The company’s two most high-profile restaurants will open last, on the ground floor of a new three-story, $12 million structure in Snider Plaza. You know the place: This is the former Peggy Sue BBQ and a handful of other structures that developer Jim Strode’s team bulldozed to make way for a new building with restaurants on the first floor and offices above.

Where Peggy Sue BBQ was, Vandelay Hospitality plans to open two restaurants on the ground floor of a new office building. One of the restaurants will take up the corner spot, in the center of this rendering. The second will be smaller and is seen in the left corner of this rendering. (Richmond Group)

Pond wouldn’t announce the plan for these yet. He says neither restaurant will be a replica of what is already in Vandelay’s portfolio.

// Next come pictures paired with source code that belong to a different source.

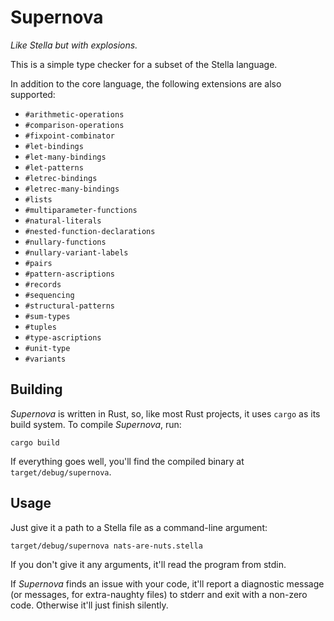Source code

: # Supernova
*Like Stella but with explosions.*

This is a simple type checker for a subset of the Stella language.

In addition to the core language, the following extensions are also supported:

- `#arithmetic-operations`
- `#comparison-operations`
- `#fixpoint-combinator`
- `#let-bindings`
- `#let-many-bindings`
- `#let-patterns`
- `#letrec-bindings`
- `#letrec-many-bindings`
- `#lists`
- `#multiparameter-functions`
- `#natural-literals`
- `#nested-function-declarations`
- `#nullary-functions`
- `#nullary-variant-labels`
- `#pairs`
- `#pattern-ascriptions`
- `#records`
- `#sequencing`
- `#structural-patterns`
- `#sum-types`
- `#tuples`
- `#type-ascriptions`
- `#unit-type`
- `#variants`

## Building
*Supernova* is written in Rust, so, like most Rust projects, it uses `cargo` as its build system.
To compile *Supernova*, run:

```
cargo build
```

If everything goes well, you'll find the compiled binary at `target/debug/supernova`.

## Usage
Just give it a path to a Stella file as a command-line argument:

```
target/debug/supernova nats-are-nuts.stella
```

If you don't give it any arguments, it'll read the program from stdin.

If *Supernova* finds an issue with your code, it'll report a diagnostic message (or messages, for extra-naughty files) to stderr and exit with a non-zero code.
Otherwise it'll just finish silently.
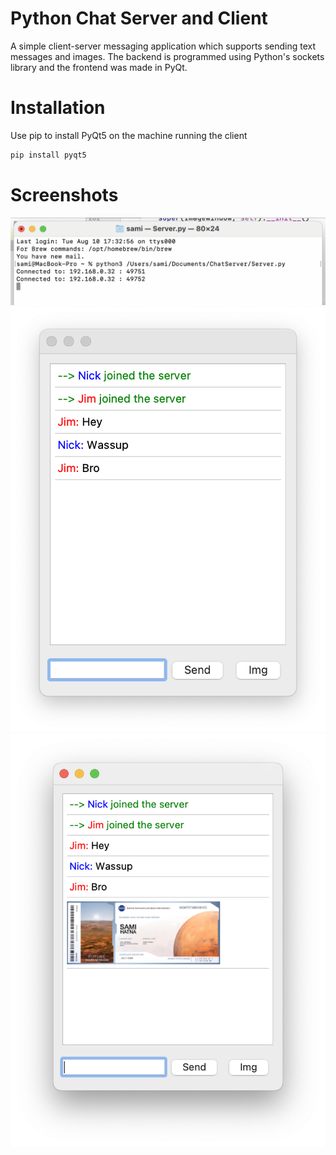 # Python Chat Server and Client

A simple client-server messaging application which supports sending text messages and images. The backend is programmed using Python's sockets library and the frontend was made in PyQt.

# Installation

Use pip to install PyQt5 on the machine running the client

```bash
pip install pyqt5
```

# Screenshots
![Server Screenshot](/screenshots/screenshot3.png)
![Client Screenshot](/screenshots/screenshot2.png)
![Client Screenshot](/screenshots/screenshot1.png)

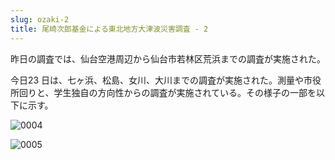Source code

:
 ```yaml
---
slug: ozaki-2
title: 尾崎次郎基金による東北地方大津波災害調査 - 2
---
```

昨日の調査では、仙台空港周辺から仙台市若林区荒浜までの調査が実施された。

今日23 日は、七ヶ浜、松島、女川、大川までの調査が実施された。測量や市役所回りと、学生独自の方向性からの調査が実施されている。その様子の一部を以下に示す。

![0004](/uploads/0004.jpg)

![0005](/uploads/0005.jpg)
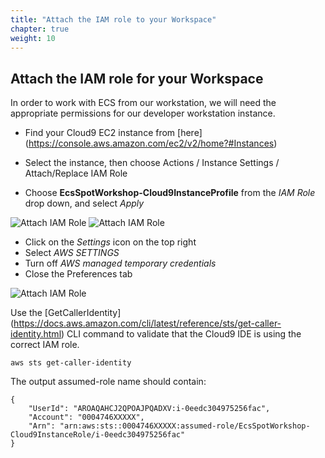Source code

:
 ```yaml
---
title: "Attach the IAM role to your Workspace"
chapter: true
weight: 10
---
```


Attach the IAM role for your Workspace
---

In order to work with ECS from our workstation, we will need the appropriate permissions for our developer workstation instance.

* Find your Cloud9 EC2 instance from [here] (https://console.aws.amazon.com/ec2/v2/home?#Instances)

* Select the instance, then choose Actions / Instance Settings / Attach/Replace IAM Role
* Choose **EcsSpotWorkshop-Cloud9InstanceProfile** from the *IAM Role* drop down, and select *Apply*

![Attach IAM Role](/images/ecs-spot-capacity-providers/c9_1.png)
![Attach IAM Role](/images/ecs-spot-capacity-providers/c9_2.png)

* Click on the *Settings* icon on the top right
* Select *AWS SETTINGS* 
* Turn off *AWS managed temporary credentials* 
* Close the Preferences tab

![Attach IAM Role](/images/ecs-spot-capacity-providers/c9_3.png)

Use the [GetCallerIdentity] (https://docs.aws.amazon.com/cli/latest/reference/sts/get-caller-identity.html) CLI command to validate that the Cloud9 IDE is using the correct IAM role.

```
aws sts get-caller-identity
```

The output assumed-role name should contain:

```
{
    "UserId": "AROAQAHCJ2QPOAJPQADXV:i-0eedc304975256fac",
    "Account": "0004746XXXXX",
    "Arn": "arn:aws:sts::0004746XXXXX:assumed-role/EcsSpotWorkshop-Cloud9InstanceRole/i-0eedc304975256fac"
}
```


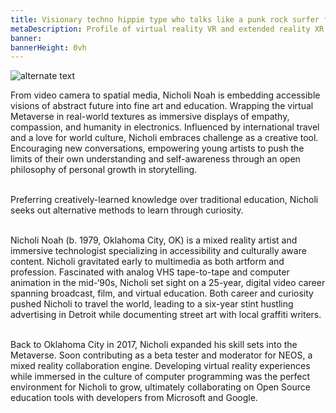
 ```yaml
---
title: Visionary techno hippie type who talks like a punk rock surfer from Oklahoma City
metaDescription: Profile of virtual reality VR and extended reality XR film video production artist
banner:
bannerHeight: 0vh
---
```


<div class="row">
  <div class="col-md-12">
    <img src="https://lh3.googleusercontent.com/-9X_0qe5RlyKshKh3J-xWaMaadMhxRm-1Lctj82IGVeVZ8rs8DLMznzbpfguJLmmXkb-ZQCm8V7NbgQG2FOcGlBT6F1FyyCqx0jgOeh5edZpUlreZpQTkweH2sv4BilzLNRIOHGQyA=w2400" alt="alternate text">
  </div>
</div>




From video camera to spatial media, Nicholi Noah is embedding accessible visions of abstract future into fine art and education. Wrapping the virtual Metaverse in real-world textures as immersive displays of empathy, compassion, and humanity in electronics. Influenced by international travel and a love for world culture, Nicholi embraces challenge as a creative tool. Encouraging new conversations, empowering young artists to push the limits of their own understanding and self-awareness through an open philosophy of personal growth in storytelling.</br></br>

Preferring creatively-learned knowledge over traditional education, Nicholi seeks out alternative methods to learn through curiosity.</br></br>

Nicholi Noah (b. 1979, Oklahoma City, OK) is a mixed reality artist and immersive technologist specializing in accessibility and culturally aware content. Nicholi gravitated early to multimedia as both artform and profession. Fascinated with analog VHS tape-to-tape and computer animation in the mid-‘90s, Nicholi set sight on a 25-year, digital video career spanning broadcast, film, and virtual education. Both career and curiosity pushed Nicholi to travel the world, leading to a six-year stint hustling advertising in Detroit while documenting street art with local graffiti writers.</br></br>

Back to Oklahoma City in 2017, Nicholi expanded his skill sets into the Metaverse. Soon contributing as a beta tester and moderator for NEOS, a mixed reality collaboration engine. Developing virtual reality experiences while immersed in the culture of computer programming was the perfect environment for Nicholi to grow, ultimately collaborating on Open Source education tools with developers from Microsoft and Google.</br>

So it’s not a Hudson House American grill, not a Drake’s steakhouse and lounge, and not a D.L. Mack’s, a Brentwood, an Anchor Bar or an East Hampton.

It likely will be an American restaurant of some kind. Pond’s restaurants tend to follow that model, designed with that I’ve-been-here kind of style.

“I want to make sure there’s connective tissue between all of our concepts,” he said.

These last two restaurants in Snider Plaza are expected to open in 2024.

 

The five coming-soon restaurants will be: Slider and Blues at 6309 Hillcrest Ave.; Brentwood at 6833 Snider Plaza; a coming-soon 1,200-square-foot concept at 6805 Snider Plaza; and two separate restaurants on the bottom floor of a soon-to-be constructed three-story building in place of Peggy Sue BBQ, near 6600 Snider Plaza.

The company already operates two restaurants in the neighborhood: D.L. Mack’s at 6501 Hillcrest Ave.; and East Hampton Sandwich Co. at 6912 Snider Plaza. Hudson House — an eighth restaurant in the neighborhood, for those still counting — is also in University Park, but not in this concentrated area. Hudson House is at 4448 Lovers Lane, Dallas.